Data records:
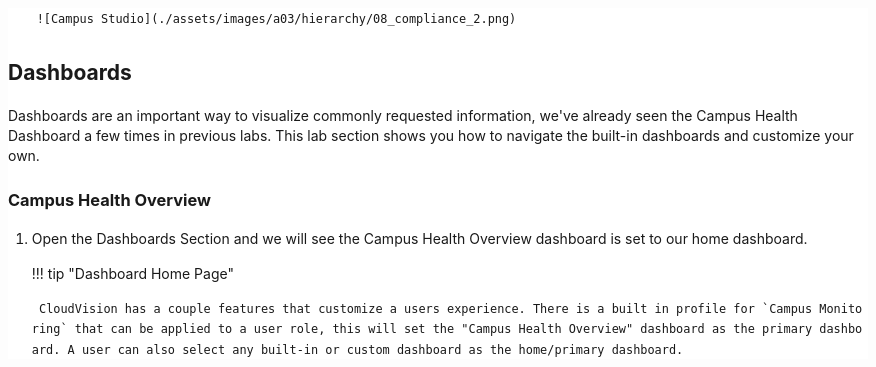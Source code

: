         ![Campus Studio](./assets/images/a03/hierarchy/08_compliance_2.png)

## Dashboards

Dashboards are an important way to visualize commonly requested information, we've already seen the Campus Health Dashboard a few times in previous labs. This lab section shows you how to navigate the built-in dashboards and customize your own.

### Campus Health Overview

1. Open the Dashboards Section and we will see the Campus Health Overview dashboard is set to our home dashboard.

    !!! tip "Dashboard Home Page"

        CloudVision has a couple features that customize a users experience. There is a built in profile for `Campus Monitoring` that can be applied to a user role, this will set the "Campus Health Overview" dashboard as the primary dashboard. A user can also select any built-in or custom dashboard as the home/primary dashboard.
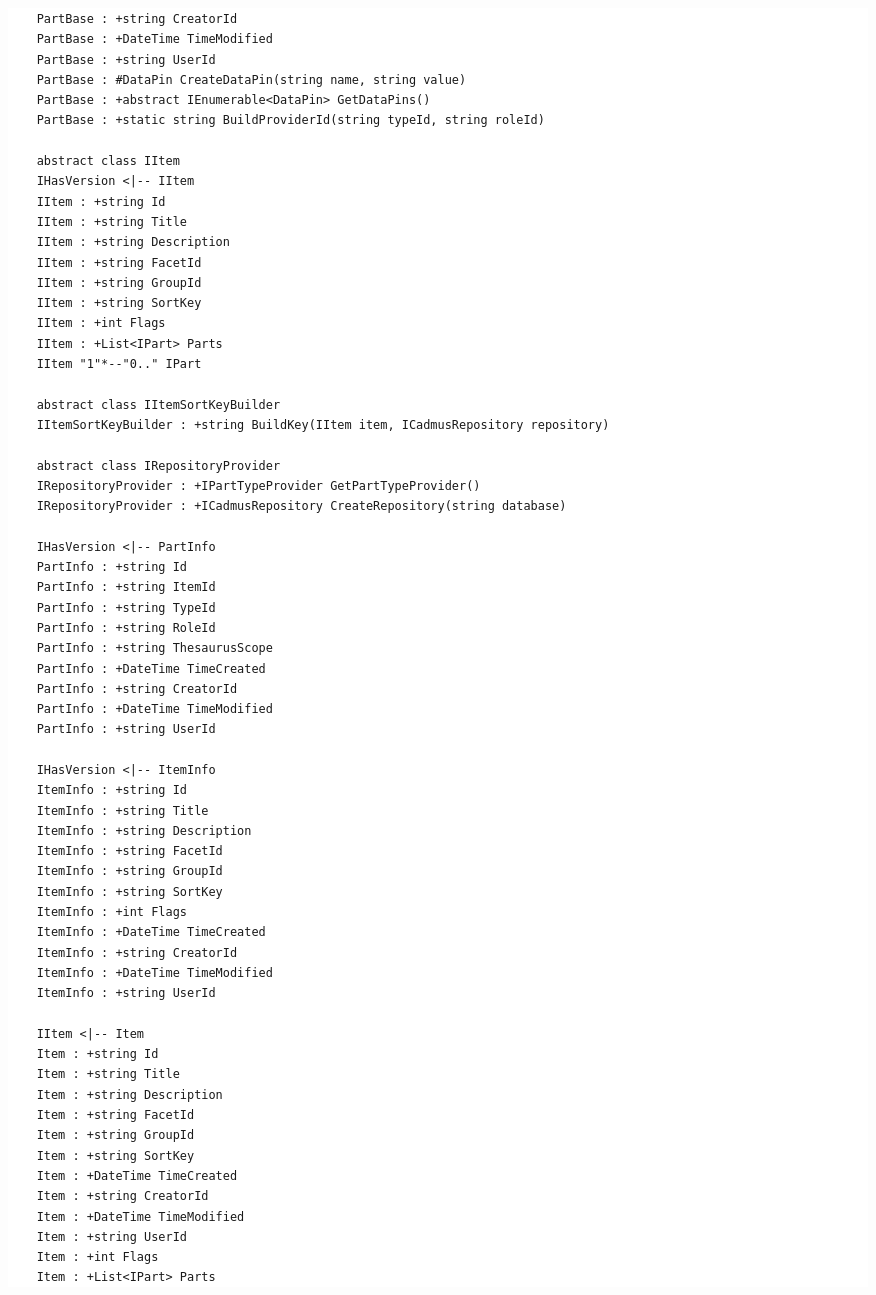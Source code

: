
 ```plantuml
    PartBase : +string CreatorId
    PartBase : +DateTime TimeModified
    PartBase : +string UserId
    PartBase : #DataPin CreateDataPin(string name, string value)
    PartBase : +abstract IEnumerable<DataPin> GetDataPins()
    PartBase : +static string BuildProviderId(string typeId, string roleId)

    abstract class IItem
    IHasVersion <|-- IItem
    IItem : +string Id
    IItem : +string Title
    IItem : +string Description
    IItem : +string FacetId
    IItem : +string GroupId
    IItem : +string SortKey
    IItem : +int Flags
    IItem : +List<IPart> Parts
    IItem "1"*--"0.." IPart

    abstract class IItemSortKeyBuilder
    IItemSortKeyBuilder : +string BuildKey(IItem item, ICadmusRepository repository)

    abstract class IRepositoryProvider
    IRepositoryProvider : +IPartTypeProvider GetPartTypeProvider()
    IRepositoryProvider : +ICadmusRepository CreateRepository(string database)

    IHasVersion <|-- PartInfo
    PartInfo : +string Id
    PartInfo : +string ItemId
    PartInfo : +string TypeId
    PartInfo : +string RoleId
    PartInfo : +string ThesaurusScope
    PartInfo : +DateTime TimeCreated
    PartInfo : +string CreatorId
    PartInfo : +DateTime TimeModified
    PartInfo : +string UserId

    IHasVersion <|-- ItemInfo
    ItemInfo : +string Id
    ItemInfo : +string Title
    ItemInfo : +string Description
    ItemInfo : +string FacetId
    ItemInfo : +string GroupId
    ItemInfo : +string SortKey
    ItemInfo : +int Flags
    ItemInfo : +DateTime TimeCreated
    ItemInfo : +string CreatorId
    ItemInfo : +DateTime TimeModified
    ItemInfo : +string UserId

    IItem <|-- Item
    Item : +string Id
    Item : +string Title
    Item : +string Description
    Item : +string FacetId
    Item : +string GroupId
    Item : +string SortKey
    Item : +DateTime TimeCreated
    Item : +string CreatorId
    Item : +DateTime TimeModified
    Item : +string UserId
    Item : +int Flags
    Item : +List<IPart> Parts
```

* _Work task_
Above are the records; repeat their lines from the first through the line containing "### Campus Health Overview", and leave out each picture.

* _Output_
Source code

:         ![Campus Studio](./assets/images/a03/hierarchy/08_compliance_2.png)

## Dashboards

Dashboards are an important way to visualize commonly requested information, we've already seen the Campus Health Dashboard a few times in previous labs. This lab section shows you how to navigate the built-in dashboards and customize your own.

### Campus Health Overview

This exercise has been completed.